Clinton's stunning New Hampshire comeback came a day after a mundane question on the campaign trail brought tears - an emotional response that has destroyed past presidential campaigns.
The late Ed Muskie was widely reported to have wept while defending his wife from political attacks on the New Hampshire campaign trail in 1972, an incident seen as the moment when his presidential campaign folded under pressure.
"This time, getting teary seemed to help, not doom a candidacy. A reverse Muskie moment," the Chicago Tribune said in an analysis.
Support from women
"Her narrow win was largely women's work. She carried their votes decisively," the Tribune said.
Exit polls suggest that Clinton won back her key target electorate in New Hampshire after seeing them desert her for Barack Obama in Iowa.
Women turned out to vote in greater numbers than men in New Hampshire, according to an MSNBC Democratic exit poll. Fox News found that women voting Democrat preferred Clinton to Obama 47% to 34%.
Stunned aides savouring Clinton's victory credited the "humanising" effect of the coffee shop incident as well as her performance in Saturday's candidate debate.
"They watched that debate. I think they saw Hillary Clinton and she contrasted the records. And I think the humanising moment yesterday, I think that's what did it," Clinton campaign chairman Terry McAuliffe told MSNBC.
'We all spoke from our hearts'
Clinton herself seemed to credit emotion and authenticity in her victory speech, saying that in New Hampshire "I found my own voice," and "we all spoke from our hearts".
The day before the primary, in a New Hampshire coffee shop, Clinton grew misty-eyed and soft-voiced when asked how she managed to keep going every day.
"It's not easy, and I could not do it if I just didn't passionately believe it was the right thing to do," Clinton said.

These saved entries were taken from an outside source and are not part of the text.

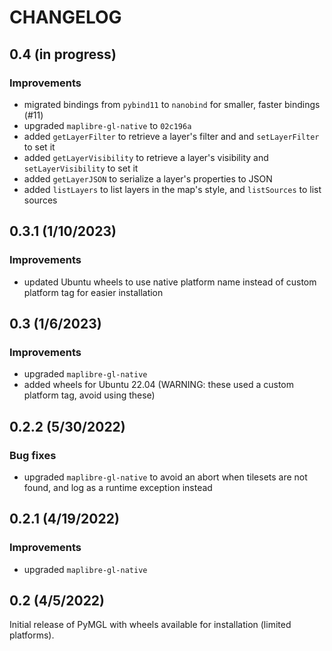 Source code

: # CHANGELOG

## 0.4 (in progress)

### Improvements

-   migrated bindings from `pybind11` to `nanobind` for smaller, faster bindings (#11)
-   upgraded `maplibre-gl-native` to `02c196a`
-   added `getLayerFilter` to retrieve a layer's filter and and `setLayerFilter` to set it
-   added `getLayerVisibility` to retrieve a layer's visibility and `setLayerVisibility` to set it
-   added `getLayerJSON` to serialize a layer's properties to JSON
-   added `listLayers` to list layers in the map's style, and `listSources` to list sources

## 0.3.1 (1/10/2023)

### Improvements

-   updated Ubuntu wheels to use native platform name instead of custom platform
    tag for easier installation

## 0.3 (1/6/2023)

### Improvements

-   upgraded `maplibre-gl-native`
-   added wheels for Ubuntu 22.04 (WARNING: these used a custom platform tag,
    avoid using these)

## 0.2.2 (5/30/2022)

### Bug fixes

-   upgraded `maplibre-gl-native` to avoid an abort when tilesets are not found, and
    log as a runtime exception instead

## 0.2.1 (4/19/2022)

### Improvements

-   upgraded `maplibre-gl-native`

## 0.2 (4/5/2022)

Initial release of PyMGL with wheels available for installation (limited platforms).
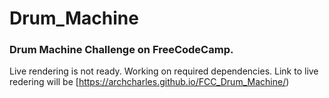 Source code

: # Drum_Machine
### Drum Machine Challenge on FreeCodeCamp.

Live rendering is not ready. Working on required dependencies.
Link to live redering will be [https://archcharles.github.io/FCC_Drum_Machine/)
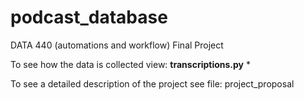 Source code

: # podcast_database
DATA 440 (automations and workflow) Final Project

To see how the data is collected view: **transcriptions.py**
* 

To see a detailed description of the project see file: project_proposal

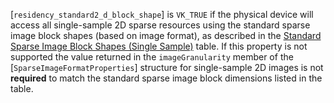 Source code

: [`residency_standard2_d_block_shape`] is `VK_TRUE` if the physical
device will access all single-sample 2D sparse resources using the
standard sparse image block shapes (based on image format), as described
in the [Standard Sparse Image
Block Shapes (Single Sample)](https://www.khronos.org/registry/vulkan/specs/1.3-extensions/html/vkspec.html#sparsememory-sparseblockshapessingle) table.
If this property is not supported the value returned in the
`imageGranularity` member of the [`SparseImageFormatProperties`]
structure for single-sample 2D images is not  **required**  to match the
standard sparse image block dimensions listed in the table.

"I have had so many opportunities from this country, I just don't want us to fall backwards," Clinton said, as her voice dissolved into a whisper.
Then in one of the few insights the campaign has given into Clinton's inner character, she said: "This is very personal for me ... it is not just political ... I see what's happening ... we have to reverse it."
Toughness and composure
In her historic bid to become the first woman in the White House, Clinton has consistently projected toughness and composure.
Her main rivals for the Democratic presidential nomination, by contrast, boast political narratives rich with personal disclosure.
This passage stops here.